Quelques mois après le vote de la loi « Pour la liberté de choisir son avenir professionnel », Administration & éducation, la revue de l’AFAE, consacre un nouveau numéro à la formation professionnelle tout au long de la vie. Un numéro qui montre comment on passe à une logique de parcours et à ce qu’elle implique pour l’Education nationale. Mais qui révèle aussi comment cette évolution porte une transformation des finalités de cette formation professionnelle décidément confiée aux acteurs économiques.
Dirigé par Micheline Barthout-Casale, Paul Fayolle et Annie Tobaty, ce numéro 161 clôt une série de trois numéros sur « l’école de demain ». Les deux précédents numéros ont traité de l’école du socle et du Bac -3 Bac +3.
» Ce numéro aborde le sujet sur deux aspects. Le premier s’interroge sur l’accès à cette formation sous l’angle de l’équité : comment assurer une égalité dans le droit à la formation toute la vie ? Le second aborde les méthodes, les principes qui organisent cette formation dans son exercice.

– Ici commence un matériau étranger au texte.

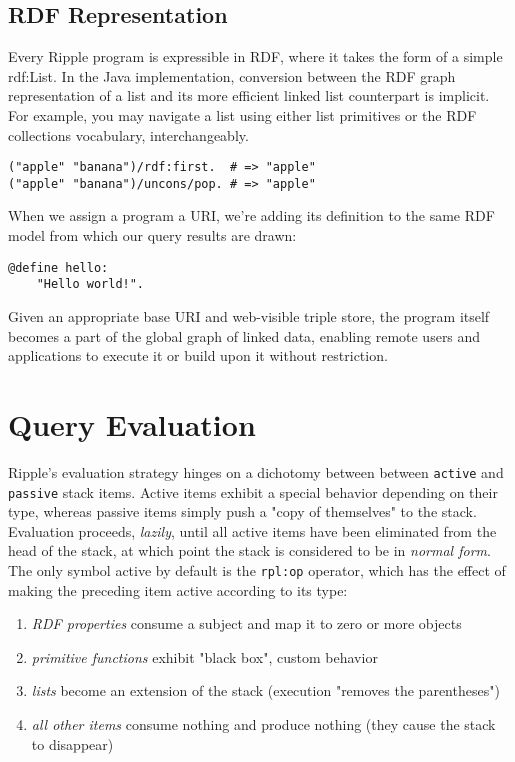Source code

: \documentclass[runningheads]{llncs}
\begin{document}
\subsection{RDF Representation}
Every Ripple program is expressible in RDF, where it takes the form of a simple rdf:List.  In the Java implementation, conversion between the RDF graph representation of a list and its more efficient linked list counterpart is implicit.  For example, you may navigate a list using either list primitives or the RDF collections vocabulary, interchangeably.
\begin{verbatim}
("apple" "banana")/rdf:first.  # => "apple"
("apple" "banana")/uncons/pop. # => "apple"
\end{verbatim}

When we assign a program a URI, we're adding its definition to the same RDF model from which our query results are drawn:
\begin{verbatim}
@define hello:
    "Hello world!".
\end{verbatim}

Given an appropriate base URI and web-visible triple store, the program itself becomes a part of the global graph of linked data, enabling remote users and applications to execute it or build upon it without restriction.


\section{Query Evaluation}

Ripple's evaluation strategy hinges on a dichotomy between between \texttt{active} and \texttt{passive} stack items.  Active items exhibit a special behavior depending on their type, whereas passive items simply push a "copy of themselves" to the stack.  Evaluation proceeds, \textit{lazily}, until all active items have been eliminated from the head of the stack, at which point the stack is considered to be in \textit{normal form}.  The only symbol active by default is the \texttt{rpl:op} operator, which has the effect of making the preceding item active according to its type:
\begin{enumerate}
\item \textit{RDF properties} consume a subject and map it to zero or more objects
\item \textit{primitive functions} exhibit "black box", custom behavior
\item \textit{lists} become an extension of the stack (execution "removes the parentheses")
\item \textit{all other items} consume nothing and produce nothing (they cause the stack to disappear)
\end{enumerate}
\end{document}

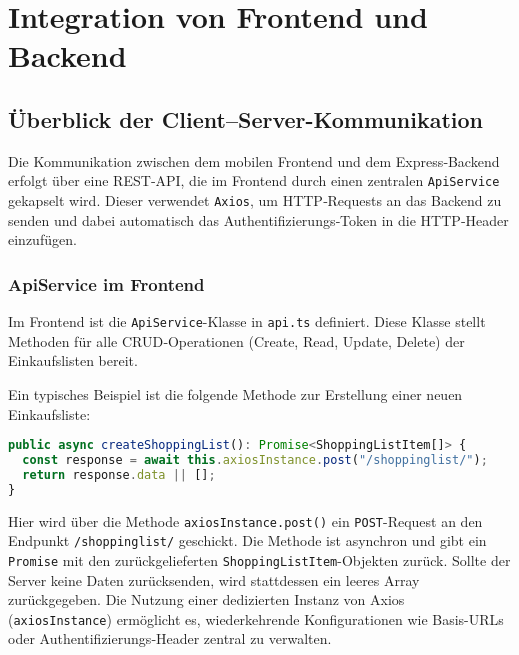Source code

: \chapter{Integration von Frontend und Backend}
\renewcommand{\authorinitials}{DH}

\label{chap:integration}

\section{Überblick der Client–Server-Kommunikation}
Die Kommunikation zwischen dem mobilen Frontend und dem Express‑Backend erfolgt über eine REST‑API, die im Frontend durch einen zentralen \texttt{ApiService} gekapselt wird. Dieser verwendet \texttt{Axios}, um HTTP‑Requests an das Backend zu senden und dabei automatisch das Authentifizierungs‑Token in die HTTP‑Header einzufügen.

\subsection{ApiService im Frontend}
Im Frontend ist die \texttt{ApiService}-Klasse in \texttt{api.ts} definiert. Diese Klasse stellt Methoden für alle CRUD‑Operationen (Create, Read, Update, Delete) der Einkaufslisten bereit. 

Ein typisches Beispiel ist die folgende Methode zur Erstellung einer neuen Einkaufsliste:

\begin{lstlisting}[language=TypeScript,caption={Definition der \texttt{createShoppingList}-Methode im \texttt{ApiService}}]
public async createShoppingList(): Promise<ShoppingListItem[]> {
  const response = await this.axiosInstance.post("/shoppinglist/");
  return response.data || [];
}
\end{lstlisting}

Hier wird über die Methode \texttt{axiosInstance.post()} ein \texttt{POST}-Request an den Endpunkt \texttt{/shoppinglist/} geschickt. Die Methode ist asynchron und gibt ein \texttt{Promise} mit den zurückgelieferten \texttt{ShoppingListItem}-Objekten zurück. Sollte der Server keine Daten zurücksenden, wird stattdessen ein leeres Array zurückgegeben. Die Nutzung einer dedizierten Instanz von Axios (\texttt{axiosInstance}) ermöglicht es, wiederkehrende Konfigurationen wie Basis-URLs oder Authentifizierungs‑Header zentral zu verwalten.

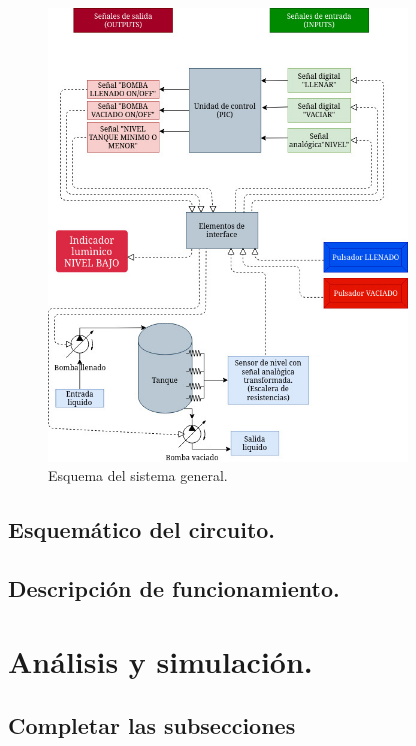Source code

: \documentclass[a4paper]{article}
\begin{document}
    \begin{figure}[h]\centering
        \includegraphics[height=12cm]{diagrama_sistema.jpg}
        \caption{Esquema del sistema general.}\label{fig:esquematico1}
    \end{figure}

    \subsection{Esquemático del circuito.}

    \subsection{Descripción de funcionamiento.}



    
\section{Análisis y simulación.}

\subsection{Completar las subsecciones}
\end{document}

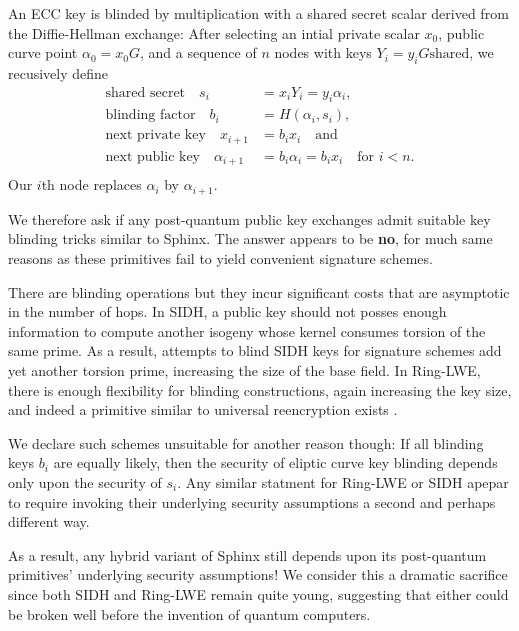 \documentclass[twoside,letterpaper]{sig-alternate}
\def\mathcomma{,}
\begin{document}
An ECC key is blinded by multiplication with a shared secret scalar
derived from the Diffie-Hellman exchange:
After selecting an intial private scalar $x_0$,
 public curve point $\alpha_0 = x_0 G$, and 
 a sequence of $n$ nodes with keys $Y_i = y_i G \textrm{shared}$,
we recusively define 
\[ \begin{aligned}
\textrm{shared secret}\quad
 s_i &= x_i Y_i = y_i \alpha_i \mathcomma \\
\textrm{blinding factor}\quad
 b_i &= H(\alpha_i,s_i) \mathcomma \\
\textrm{next private key}\quad
 x_{i+1} &= b_i x_i \quad\textrm{and} \\
\textrm{next public key}\quad
 \alpha_{i+1} &= b_i \alpha_i = b_i x_i \quad\textrm{for $i < n$.} \\
\end{aligned} \]
Our $i$th node replaces $\alpha_i$ by $\alpha_{i+1}$.

\smallskip

We therefore ask if any post-quantum public key exchanges admit 
suitable key blinding tricks similar to Sphinx. 
The answer appears to be {\bf no}, for much same reasons as 
these primitives fail to yield convenient signature schemes. 

There are blinding operations but they  incur significant costs 
that are asymptotic in the number of hops.
%
In SIDH, a public key should not posses enough information to compute
another isogeny whose kernel consumes torsion of the same prime. 
As a result, attempts to blind SIDH keys for signature schemes add
yet another torsion prime, increasing the size of the base field.
%
In Ring-LWE, there is enough flexibility for blinding constructions,
again increasing the key size, and indeed a primitive similar to
universal reencryption exists \cite{963628}.

We declare such schemes unsuitable for another reason though: 
%
If all blinding keys $b_i$ are equally likely, then the security of
eliptic curve key blinding depends only upon the security of $s_i$.
%
Any similar statment for Ring-LWE or SIDH apepar to require invoking
their underlying security assumptions a second and perhaps different way. 

As a result, any hybrid variant of Sphinx still depends upon its
post-quantum primitives' underlying security assumptions! 
%
We consider this a dramatic sacrifice since both SIDH and Ring-LWE
remain quite young, suggesting that either could be broken well
 before the invention of quantum computers.
\end{document}

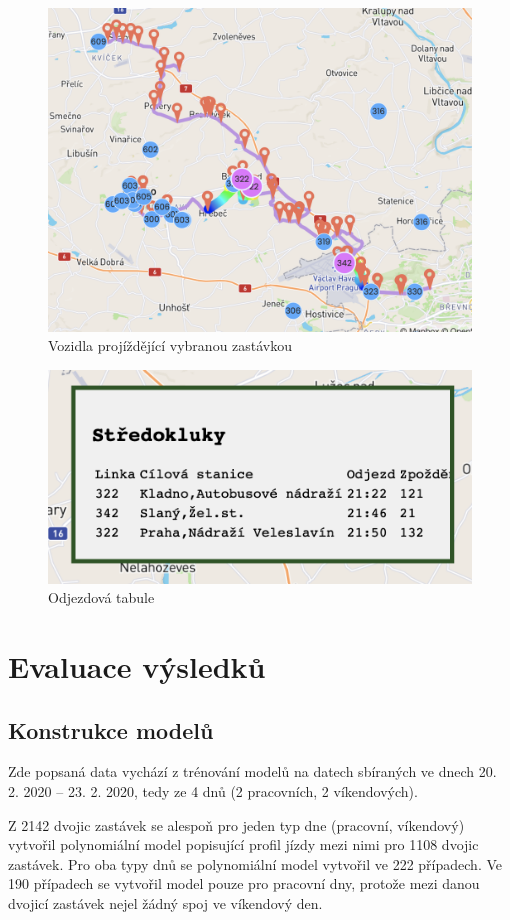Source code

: \begin{figure}
   \centering
 \includegraphics[width=0.7\linewidth]{../img/more_trips.png}
 \caption{Vozidla projíždějící vybranou zastávkou}
 \label{fig:more_trips}
\end{figure}


\begin{figure}
   \centering
 \includegraphics[width=0.4\linewidth]{../img/stredokluky_table.png}
 \caption{Odjezdová tabule}
 \label{fig:stredokluky_table}
\end{figure}


\section{Evaluace výsledků}


\subsection{Konstrukce modelů}


Zde popsaná data vychází z trénování modelů na datech sbíraných ve dnech 20. 2. 2020 -- 23. 2. 2020, tedy ze 4 dnů (2 pracovních, 2 víkendových).


\bigbreak


Z 2142 dvojic zastávek se alespoň pro jeden typ dne (pracovní, víkendový) vytvořil polynomiální model popisující profil jízdy mezi nimi pro 1108 dvojic zastávek. Pro oba typy dnů se polynomiální model vytvořil ve 222 případech. Ve 190 případech se vytvořil model pouze pro pracovní dny, protože mezi danou dvojicí zastávek nejel žádný spoj ve víkendový den.


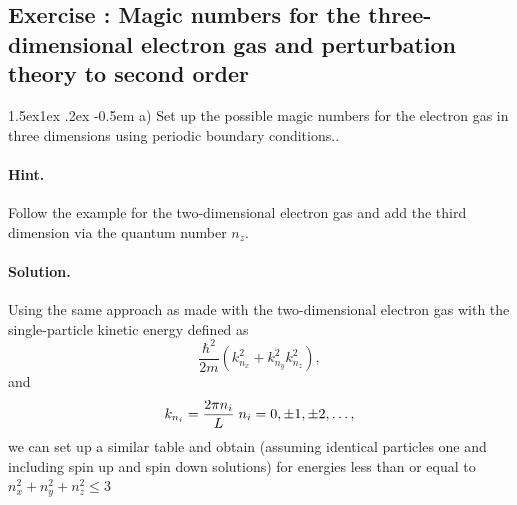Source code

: \documentclass[%
oneside,                 %
final,                   %
10pt]{article}
\makeatletter
\newenvironment{doconceexercise}{}{}
\newcounter{doconceexercisecounter}
\newcommand\subex{\@startsection{paragraph}{4}{\z@}%
                  {1.5ex\@plus1ex \@minus.2ex}%
                  {-0.5em}%
                  {\normalfont\normalsize\bfseries}}
\makeatother
\begin{document}
\begin{doconceexercise}

\subsection*{Exercise \thedoconceexercisecounter: Magic numbers for the three-dimensional electron gas and perturbation theory to second order}



\subex{a)}
Set up the possible magic numbers for the electron gas in three dimensions using periodic boundary conditions..


\paragraph{Hint.}
Follow the example for the two-dimensional electron gas and add the third dimension via the quantum number $n_z$.



\paragraph{Solution.}
Using the same approach as made with the two-dimensional electron gas with the single-particle kinetic energy defined as
\[
\frac{\hbar^2}{2m}\left(k_{n_x}^2+k_{n_y}^2k_{n_z}^2\right),
\]
and 
\[
k_{n_i}=\frac{2\pi n_i}{L} \hspace{0.1cm} n_i = 0, \pm 1, \pm 2, \dots, 
\]
we can set up a similar table and obtain (assuming identical particles one and including spin up and spin down solutions)  for energies less than or equal to $n_{x}^{2}+n_{y}^{2}+n_{z}^{2}\le 3$



\end{doconceexercise}
\end{document}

Nous analyserons en quoi les notions de compétences et de parcours de formation sont des paradigmes essentiels et transformateurs du système global de formation », annoncent les responsables du numéro.
Trois parties composent le numéro. Après une description des évolutions de la formation des adultes et une présentation des notions de compétences et parcours, la dernière partie montre comment l’institution éducation nationale et les universités réagissent.
Ainsi Jacques Tardif présente l’approche par compétences pour organiser un parcours de formation. J Renton montre un exemple écossais celui du curriculum pour l’excellence. P Quénet évoque la place des Greta, C Jacq et L Ria l’apprentissage en situation de travail en contexte scolaire.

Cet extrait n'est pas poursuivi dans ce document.